**Task instructions**
The answer must consist of every line from the data that holds the string "both".

Collected data:
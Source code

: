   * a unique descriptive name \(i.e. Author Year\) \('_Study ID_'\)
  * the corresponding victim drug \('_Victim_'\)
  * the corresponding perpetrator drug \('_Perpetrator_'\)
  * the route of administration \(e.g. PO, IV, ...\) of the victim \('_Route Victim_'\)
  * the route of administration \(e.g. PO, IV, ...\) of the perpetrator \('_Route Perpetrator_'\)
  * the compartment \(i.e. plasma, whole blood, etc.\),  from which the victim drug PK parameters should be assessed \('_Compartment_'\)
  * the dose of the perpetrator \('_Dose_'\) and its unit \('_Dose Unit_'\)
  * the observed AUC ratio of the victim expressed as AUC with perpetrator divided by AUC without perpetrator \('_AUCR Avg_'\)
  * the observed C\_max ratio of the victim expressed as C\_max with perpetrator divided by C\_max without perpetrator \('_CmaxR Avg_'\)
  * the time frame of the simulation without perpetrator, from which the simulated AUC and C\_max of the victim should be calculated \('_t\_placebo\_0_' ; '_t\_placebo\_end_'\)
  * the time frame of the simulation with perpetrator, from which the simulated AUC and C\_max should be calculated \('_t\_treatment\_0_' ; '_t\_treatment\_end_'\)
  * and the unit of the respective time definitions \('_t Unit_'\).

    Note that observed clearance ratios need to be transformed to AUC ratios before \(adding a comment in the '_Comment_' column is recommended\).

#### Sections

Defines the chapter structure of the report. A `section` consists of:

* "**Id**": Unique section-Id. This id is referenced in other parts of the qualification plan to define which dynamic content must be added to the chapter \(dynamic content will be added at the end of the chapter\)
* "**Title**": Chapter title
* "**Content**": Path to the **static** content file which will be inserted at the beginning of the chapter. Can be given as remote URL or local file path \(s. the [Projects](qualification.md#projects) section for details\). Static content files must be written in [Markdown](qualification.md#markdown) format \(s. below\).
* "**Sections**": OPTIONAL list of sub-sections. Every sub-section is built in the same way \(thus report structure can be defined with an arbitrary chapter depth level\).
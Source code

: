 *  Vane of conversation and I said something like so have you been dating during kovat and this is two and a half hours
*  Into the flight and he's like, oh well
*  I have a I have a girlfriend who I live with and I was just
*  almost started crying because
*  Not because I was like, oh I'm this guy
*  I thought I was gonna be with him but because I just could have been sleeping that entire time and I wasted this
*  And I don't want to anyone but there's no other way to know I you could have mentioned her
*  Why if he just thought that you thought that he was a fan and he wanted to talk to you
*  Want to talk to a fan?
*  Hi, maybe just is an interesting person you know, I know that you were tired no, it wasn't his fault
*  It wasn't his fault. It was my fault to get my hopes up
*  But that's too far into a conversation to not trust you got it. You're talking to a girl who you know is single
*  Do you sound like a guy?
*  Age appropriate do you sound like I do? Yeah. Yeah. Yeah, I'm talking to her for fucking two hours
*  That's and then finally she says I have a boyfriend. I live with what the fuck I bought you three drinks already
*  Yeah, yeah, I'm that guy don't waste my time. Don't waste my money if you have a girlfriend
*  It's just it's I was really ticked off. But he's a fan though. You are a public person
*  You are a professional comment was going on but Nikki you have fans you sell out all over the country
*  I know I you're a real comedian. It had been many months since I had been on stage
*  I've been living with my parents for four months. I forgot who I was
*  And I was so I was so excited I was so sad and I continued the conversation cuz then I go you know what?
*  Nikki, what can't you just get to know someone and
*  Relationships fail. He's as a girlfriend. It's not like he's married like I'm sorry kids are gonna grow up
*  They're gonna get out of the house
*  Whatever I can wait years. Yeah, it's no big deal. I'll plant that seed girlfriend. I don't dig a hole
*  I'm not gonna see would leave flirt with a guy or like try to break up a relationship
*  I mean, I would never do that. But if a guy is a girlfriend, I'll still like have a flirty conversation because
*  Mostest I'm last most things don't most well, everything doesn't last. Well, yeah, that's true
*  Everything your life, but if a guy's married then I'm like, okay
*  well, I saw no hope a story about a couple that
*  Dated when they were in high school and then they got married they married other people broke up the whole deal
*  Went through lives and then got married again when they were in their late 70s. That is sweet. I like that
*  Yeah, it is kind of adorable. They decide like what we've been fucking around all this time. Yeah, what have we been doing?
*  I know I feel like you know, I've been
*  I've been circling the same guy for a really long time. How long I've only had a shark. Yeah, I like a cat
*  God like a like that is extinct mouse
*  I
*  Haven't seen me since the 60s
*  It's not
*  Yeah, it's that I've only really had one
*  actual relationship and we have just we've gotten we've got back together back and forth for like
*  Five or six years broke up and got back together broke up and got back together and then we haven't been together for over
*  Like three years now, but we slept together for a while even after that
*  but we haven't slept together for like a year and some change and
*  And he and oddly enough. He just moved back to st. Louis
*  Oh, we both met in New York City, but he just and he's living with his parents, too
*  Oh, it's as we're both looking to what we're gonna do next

**Task result**
*  Oh, we both met in New York City, but he just and he's living with his parents, too
*  Oh, it's as we're both looking to what we're gonna do next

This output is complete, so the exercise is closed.